Under a contract deal, Newark teachers will get annual raises and also will no longer be paid based in part on their students’ test scores, according to union documents released Tuesday.

Teachers and other union members will see their salaries increase by an average of about 3.1% per year under the new five-year contract, which still must be approved.

The contract eliminates provisions that tied teachers’ pay to their ratings, which are based on classroom observations and student test scores. Those pay-for-performance provisions were hailed as groundbreaking when they began in 2012 under a deal between the union and Newark’s state-appointed superintendent.

Now, the district will scrap bonuses for top-rated teachers, and will no longer automatically withhold salary increases from teachers deemed ineffective. However, the district still has discretion to block pay increases for “performance and/or disciplinary reasons,” according to the union’s summary of the new contract.

“All vestiges of corporate reform have been removed,” one of the union documents says.

If approved, the new contract will replace a four-year contract that expired in June. It will be the first since the state ended its takeover of the district in 2018 and a new superintendent, Roger León, was chosen by the city’s school board. 

León, a veteran Newark educator, has enjoyed a warmer relationship with the teachers union than his state-appointed predecessors. Negotiations over the new contract, which resulted in a tentative deal last week, appear to have gone more quickly and smoothly than in the past.

The deal includes many provisions that are likely to please teachers, including the annual raises that begin this year, more planning time, and higher pay for teachers with advanced degrees. However, substitute teachers and classroom aides will not get modest pay increases for another two years.

The agreement also calls for the creation of a committee “to develop, implement, and monitor a new evaluation system,” according to the union documents — meaning that the district could change the way it judges teachers’ performance.

Union members will vote on the new contract Aug. 26. The Newark school board meets the following day, when it is expected to hold its own vote on the contract.

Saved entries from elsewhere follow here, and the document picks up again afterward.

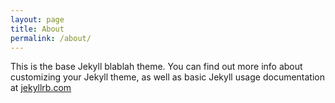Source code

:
 ```yaml
---
layout: page
title: About
permalink: /about/
---
```


This is the base Jekyll blablah theme. You can find out more info about customizing your Jekyll theme, as well as basic Jekyll usage documentation at [jekyllrb.com](http://jekyllrb.com/)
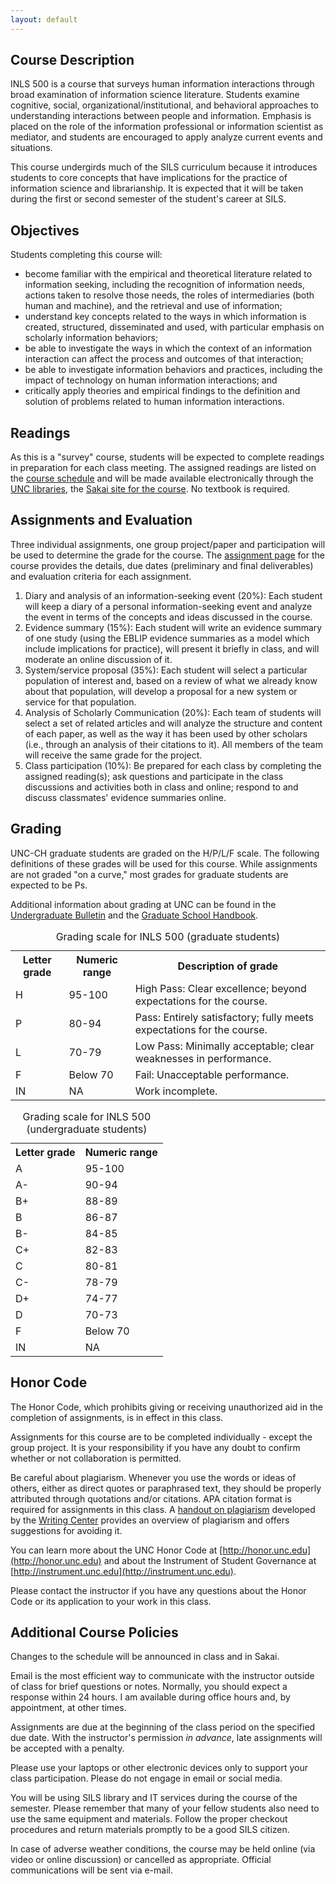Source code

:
```yaml
---
layout: default
---
```


Course Description
------------------

INLS 500 is a course that surveys human information interactions through
broad examination of information science literature. Students examine
cognitive, social, organizational/institutional, and behavioral
approaches to understanding interactions between people and information.
Emphasis is placed on the role of the information professional or
information scientist as mediator, and students are encouraged to apply
analyze current events and situations.

This course undergirds much of the SILS curriculum because it introduces
students to core concepts that have implications for the practice of
information science and librarianship. It is expected that it will be
taken during the first or second semester of the student's career at
SILS.

Objectives
----------

Students completing this course will:

-   become familiar with the empirical and theoretical literature
    related to information seeking, including the recognition of
    information needs, actions taken to resolve those needs, the roles
    of intermediaries (both human and machine), and the retrieval and
    use of information;
-   understand key concepts related to the ways in which information is
    created, structured, disseminated and used, with particular emphasis
    on scholarly information behaviors;
-   be able to investigate the ways in which the context of an
    information interaction can affect the process and outcomes of that
    interaction;
-   be able to investigate information behaviors and practices,
    including the impact of technology on human information
    interactions; and
-   critically apply theories and empirical findings to the definition
    and solution of problems related to human information interactions.

Readings
--------

As this is a "survey" course, students will be expected to complete
readings in preparation for each class meeting. The assigned readings
are listed on the [course
schedule](schedule-500-f15.html "course schedule") and will be made
available electronically through the [UNC
libraries](http://library.unc.edu "library website"), the [Sakai site
for the
course](https://sakai.unc.edu/portal/site/inls500_003_f15 "Sakai"). No
textbook is required.

Assignments and Evaluation
--------------------------

Three individual assignments, one group project/paper and participation
will be used to determine the grade for the course. The [assignment
page](assignments-500-f15.html "Assignments page") for the course
provides the details, due dates (preliminary and final deliverables) and
evaluation criteria for each assignment.

1.  Diary and analysis of an information-seeking event (20%): Each
    student will keep a diary of a personal information-seeking event
    and analyze the event in terms of the concepts and ideas discussed
    in the course.
2.  Evidence summary (15%): Each student will write an evidence summary
    of one study (using the EBLIP evidence summaries as a model which
    include implications for practice), will present it briefly in
    class, and will moderate an online discussion of it.
3.  System/service proposal (35%): Each student will select a particular
    population of interest and, based on a review of what we already
    know about that population, will develop a proposal for a new system
    or service for that population.
4.  Analysis of Scholarly Communication (20%): Each team of students
    will select a set of related articles and will analyze the structure
    and content of each paper, as well as the way it has been used by
    other scholars (i.e., through an analysis of their citations to it).
    All members of the team will receive the same grade for the project.
5.  Class participation (10%): Be prepared for each class by completing
    the assigned reading(s); ask questions and participate in the class
    discussions and activities both in class and online; respond to and
    discuss classmates' evidence summaries online.

Grading
-------

UNC-CH graduate students are graded on the H/P/L/F scale. The following
definitions of these grades will be used for this course. While
assignments are not graded "on a curve," most grades for graduate
students are expected to be Ps.

Additional information about grading at UNC can be found in the
[Undergraduate
Bulletin](http://www.unc.edu/ugradbulletin/procedures1.html#grading "grading section of the Undergraduate Bulletin")
and the [Graduate School
Handbook](http://handbook.unc.edu/grading.html "grading section of the Graduate School Handbook").

<table class="grades">
  <caption>Grading scale for INLS 500 (graduate students)</caption>
  <tr>
    <th>Letter grade</th>
    <th>Numeric range</th>
    <th class="description">Description of grade</th>
  </tr>  
  <tr>
    <td>H</td>
    <td>95-100</td>
    <td>High Pass: Clear excellence; beyond expectations for the course. </td>
  </tr>
  <tr>
    <td>P</td>
    <td>80-94</td>
    <td>Pass: Entirely satisfactory; fully meets expectations for the course.</td>
  </tr>
  <tr>
    <td>L</td>
    <td>70-79</td>
    <td>Low Pass: Minimally acceptable; clear weaknesses in performance.</td>
  </tr>
  <tr>
    <td>F</td>
    <td>Below 70</td>
    <td>Fail: Unacceptable performance.</td>
  </tr>
  <tr>
    <td>IN</td>
    <td>NA</td>
    <td>Work incomplete.</td>
  </tr>
</table>


<table class="undergrad">
  <caption>Grading scale for INLS 500 (undergraduate students)</caption>
  <tr>
    <th scope="col">Letter grade</th>
    <th scope="col">Numeric range</th>
    <!--<th scope="col" class="description">Description of grade</th>-->
  </tr>
  <tr>
    <td>A</td>
    <td>95-100</td>
    <!--<td>Mastery of course content at the highest level of attainment that can reasonably be expected of students at a     given stage of development.</td>-->
  </tr>
  <tr>
    <td>A-</td>
    <td>90-94</td>
    <!--<td>&nbsp;</td>-->
  </tr>
  <tr>
    <td>B+</td>
    <td>88-89</td>
    <!--<td>&nbsp;</td>-->
  </tr>
  <tr>
    <td>B</td>
    <td>86-87</td>
    <!--<td>Strong performance demonstrating a high level of attainment for a student at a given stage of development.</td>-->
  </tr>
  <tr>
    <td>B-</td>
    <td>84-85</td>
    <!--<td>&nbsp;</td>-->
  </tr>
  <tr>
    <td>C+</td>
    <td>82-83</td>
    <!--<td>&nbsp;</td>-->
  </tr>
  <tr>
    <td>C</td>
    <td>80-81</td>
    <!--<td>A totally acceptable performance demonstrating an adequate level of attainment for a student at a given stage of development. </td>-->
  </tr>
  <tr>
    <td>C-</td>
    <td>78-79</td>
    <!--<td>&nbsp;</td>-->
  </tr>
  <tr>
    <td>D+</td>
    <td>74-77</td>
    <!-- <td>&nbsp;</td>-->
  </tr>
  <tr>
    <td>D</td>
    <td>70-73</td>
    <!--<td>A marginal performance in the required exercises demonstrating a minimal passing level of attainment for a student at a given stage of development. </td>-->
  </tr>
  <tr>
    <td>F</td>
    <td>Below 70</td>
    <!--<td>For whatever reasons, an unacceptable performance. The F grade indicates that the student's performance in the required exercises has revealed almost no understanding of the course content. </td>-->
  </tr>
  <tr>
    <td>IN</td>
    <td>NA</td>
    <!--<td>Work incomplete.</td>-->
  </tr>
</table>

Honor Code
----------

The Honor Code, which prohibits giving or receiving unauthorized aid in
the completion of assignments, is in effect in this class.

Assignments for this course are to be completed individually - except
the group project. It is your responsibility if you have any doubt to
confirm whether or not collaboration is permitted.

Be careful about plagiarism. Whenever you use the words or ideas of
others, either as direct quotes or paraphrased text, they should be
properly attributed through quotations and/or citations. APA citation
format is required for assignments in this class. A [handout on
plagiarism](http://writingcenter.unc.edu/handouts/plagiarism/ "UNC Writing center handout on plagiarism")
developed by the [Writing
Center](http://writingcenter.unc.edu "UNC Writing Center") provides an
overview of plagiarism and offers suggestions for avoiding it.

You can learn more about the UNC Honor Code at [http://honor.unc.edu](http://honor.unc.edu)
and about the Instrument of Student Governance at
[http://instrument.unc.edu](http://instrument.unc.edu).

Please contact the instructor if you have any questions about the Honor
Code or its application to your work in this class.

Additional Course Policies
--------------------------

Changes to the schedule will be announced in class and in Sakai.

Email is the most efficient way to communicate with the instructor
outside of class for brief questions or notes. Normally, you should
expect a response within 24 hours. I am available during office hours
and, by appointment, at other times.

Assignments are due at the beginning of the class period on the
specified due date. With the instructor's permission *in advance*, late
assignments will be accepted with a penalty.

Please use your laptops or other electronic devices only to support your
class participation. Please do not engage in email or social media.

You will be using SILS library and IT services during the course of the
semester. Please remember that many of your fellow students also need to
use the same equipment and materials. Follow the proper checkout
procedures and return materials promptly to be a good SILS citizen.

In case of adverse weather conditions, the course may be held online
(via video or online discussion) or cancelled as appropriate. Official
communications will be sent via e-mail.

Here are highlights from the deal:

  • Annual raises: The district will raise salaries by 2.9% this school year. The raises will grow each year, capping at 3.3% in the 2023-24 school year. (The average salary increase for New Jersey teachers last school year was 2.9%, according to a survey of contracts by the New Jersey School Boards Association. In Newark’s previous contract, the raises averaged 2.4% per year.) All Newark Teachers Union members — which includes teachers, guidance counselors, social workers, and other school employees — will see their pay increase, though individual raises may vary.
  • Pay increases for advanced degrees: The new contract restores separate pay scales for teachers based on their degrees. Beginning this year, teachers with master’s degrees will get salary bumps of $1,000, while those with doctorates will get an extra $2,000. Next year, those rates will double. The 2012 had created a single pay scale for all new hires, with one-time bonuses for teachers who completed an approved graduate program.
  • Pay for substitutes and teacher aides: Substitute teachers will see their daily rate increase by $10 in September 2021 — to $130 for teachers without bachelor’s degrees and $150 for ones with degrees. (Here’s how Newark’s rate stacks up against other districts’.) The hourly rate for per diem teachers aides will increase by $1, to $16 per hour in 2021.
  • Planning time: All elementary school teachers will get at least five “prep” periods per week, up from four. Teachers can choose how to use three of the periods, while administrators control the other two.